Berpijak pada kemampuan ekosistem laut dan pesisir menjaga keseimbangan penyerapan karbon serta peluangpenghematan emisi gas rumah beling (GRK), Program Lingkungan Perserikatan Bangsa-bangsa (UNEP) berafiliasi dengan Badan Pangan Dunia (FAO) dan Badan Pendidikan dan Pengetahuan (UNESCO) memperkenalkan rancangan Karbon Biru (Blue Carbon) dalam Laporan Blue Carbon – The Role of Healthy Oceans in Binding Carbon. Laporan ini telah diluncurkan pada 14 Oktober 2009 pada Diversitas Conference, Cape Town Conference Centre, South Africa. Laporan ini menggambarkan alur emisi karbon dan estimasi kesanggupan ekosistem maritim dan pesisir dalam menyerap karbon dan gas rumah beling. Hal ini juga sejalan dengan amanat Manado Ocean Declaration (MOD) yang dideklarasikan tahun 2009 serta selaku upaya mengontrol imbas pergantian iklim.
Karbon Biru (Blue Carbon) ialah suatu rancangan yang menandakan tugas keragaman hayati pesisir dan laut beserta ekosistemnya yang didominasi oleh vegetasi maritim mirip hutan mangrove, padang lamun, rawa payau serta rawa masin (salt marshes) dalam mendeposisi karbon. Keanekaragaman hayati pesisir dan laut beserta ekosistemnya diyakini mampu menjadi garda penyeimbang bersama hutan (Green Carbon) untuk meminimalkan laju emisi melalui peresapan karbon.

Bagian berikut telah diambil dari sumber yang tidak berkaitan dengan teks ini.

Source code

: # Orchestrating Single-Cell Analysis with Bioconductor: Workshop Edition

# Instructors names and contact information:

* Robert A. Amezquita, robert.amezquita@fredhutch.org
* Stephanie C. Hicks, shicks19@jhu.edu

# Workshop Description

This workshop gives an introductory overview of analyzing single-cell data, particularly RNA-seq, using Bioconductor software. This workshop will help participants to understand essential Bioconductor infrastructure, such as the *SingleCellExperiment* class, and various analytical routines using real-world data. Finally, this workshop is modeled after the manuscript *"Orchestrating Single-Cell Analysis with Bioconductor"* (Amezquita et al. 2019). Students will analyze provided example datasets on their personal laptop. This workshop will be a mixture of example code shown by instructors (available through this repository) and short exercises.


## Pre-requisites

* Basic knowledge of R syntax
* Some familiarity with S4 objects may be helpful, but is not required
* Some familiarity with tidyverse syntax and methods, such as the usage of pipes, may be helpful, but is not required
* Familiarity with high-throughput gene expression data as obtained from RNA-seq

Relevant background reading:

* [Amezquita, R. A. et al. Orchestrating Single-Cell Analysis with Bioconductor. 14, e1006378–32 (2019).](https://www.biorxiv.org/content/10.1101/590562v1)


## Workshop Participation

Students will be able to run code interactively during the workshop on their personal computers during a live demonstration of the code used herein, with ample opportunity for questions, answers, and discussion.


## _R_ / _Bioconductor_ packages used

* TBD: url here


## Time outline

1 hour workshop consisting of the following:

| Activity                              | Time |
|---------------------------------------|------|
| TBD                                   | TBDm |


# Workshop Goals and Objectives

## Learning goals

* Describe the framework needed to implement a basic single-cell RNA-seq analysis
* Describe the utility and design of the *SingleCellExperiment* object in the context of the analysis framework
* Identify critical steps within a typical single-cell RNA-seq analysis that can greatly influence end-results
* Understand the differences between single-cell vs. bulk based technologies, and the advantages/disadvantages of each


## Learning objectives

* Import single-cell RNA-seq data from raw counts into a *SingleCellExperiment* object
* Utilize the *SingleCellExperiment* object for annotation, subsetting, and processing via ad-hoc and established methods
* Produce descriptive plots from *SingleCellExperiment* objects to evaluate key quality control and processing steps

Kajian awal yang dilakukan para peneliti di Badan Riset Kelautan dan Perikanan, Kementerian Kelautan dan Perikanan mengidentifikasikan potensi bahari Indonesia yang mempunyai kemampuan menyerap karbon sebesar 0.3 giga ton karbon per tahun. Riset ini dikerjakan dengan mempergunakan data satelit kandungan fitoplankton (klorofil dan suhu air bahari) di laut Indonesia untuk mengestimasi kandungan karbon yang terserap. Riset ini pastinya masih harus diverifikasi melalui kajian lapangan (in-situ) serta memperhitungkan bagian yang lain seperti interaksi atmosfir dan maritim (solubility pump). Langkah ini hendaknya menjadi pemicu dan pemacu untuk melakukan riset lanjutan perihal peran penting maritim sebagai pengendali pergeseran iklim. Satu hal yang harus diacu adalah Indonesia dengan kenanekaragaman hayati dan luasan ekosistem pesisir dan maritim yang begitu besar, berpotensi memperlihatkan donasi dalam mempertahankan dinamisator maritim dalam pergeseran iklim. Menjaga kelestarian keragaman hayati pesisir dan bahari beserta ekosistemnya berarti menjaga kelestarian dan kemampuan ekosistem laut dan pesisir sebagai dinamisator iklim global.